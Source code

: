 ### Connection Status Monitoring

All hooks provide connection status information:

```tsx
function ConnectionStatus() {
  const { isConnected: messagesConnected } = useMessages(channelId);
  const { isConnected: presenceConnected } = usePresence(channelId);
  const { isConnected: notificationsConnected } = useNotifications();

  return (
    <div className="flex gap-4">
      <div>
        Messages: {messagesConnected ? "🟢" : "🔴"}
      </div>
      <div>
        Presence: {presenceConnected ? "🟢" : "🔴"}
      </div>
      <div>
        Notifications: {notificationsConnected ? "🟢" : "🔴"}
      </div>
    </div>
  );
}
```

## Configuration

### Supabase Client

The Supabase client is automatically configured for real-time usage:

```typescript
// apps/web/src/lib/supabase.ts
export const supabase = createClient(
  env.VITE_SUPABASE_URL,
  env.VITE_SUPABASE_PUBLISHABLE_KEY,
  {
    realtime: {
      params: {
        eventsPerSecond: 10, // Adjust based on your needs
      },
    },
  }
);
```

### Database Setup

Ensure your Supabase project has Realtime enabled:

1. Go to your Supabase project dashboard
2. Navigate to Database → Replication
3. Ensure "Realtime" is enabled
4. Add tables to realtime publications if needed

### EXERCISE DETAILS:
Would you please repeat the entire listing, line for line?

### RESULT BELOW:
Source code

: ### Connection Status Monitoring

All hooks provide connection status information:

```tsx
function ConnectionStatus() {
  const { isConnected: messagesConnected } = useMessages(channelId);
  const { isConnected: presenceConnected } = usePresence(channelId);
  const { isConnected: notificationsConnected } = useNotifications();

  return (
    <div className="flex gap-4">
      <div>
        Messages: {messagesConnected ? "🟢" : "🔴"}
      </div>
      <div>
        Presence: {presenceConnected ? "🟢" : "🔴"}
      </div>
      <div>
        Notifications: {notificationsConnected ? "🟢" : "🔴"}
      </div>
    </div>
  );
}
```

## Configuration

### Supabase Client

The Supabase client is automatically configured for real-time usage:

```typescript
// apps/web/src/lib/supabase.ts
export const supabase = createClient(
  env.VITE_SUPABASE_URL,
  env.VITE_SUPABASE_PUBLISHABLE_KEY,
  {
    realtime: {
      params: {
        eventsPerSecond: 10, // Adjust based on your needs
      },
    },
  }
);
```

### Database Setup

Ensure your Supabase project has Realtime enabled:

1. Go to your Supabase project dashboard
2. Navigate to Database → Replication
3. Ensure "Realtime" is enabled
4. Add tables to realtime publications if needed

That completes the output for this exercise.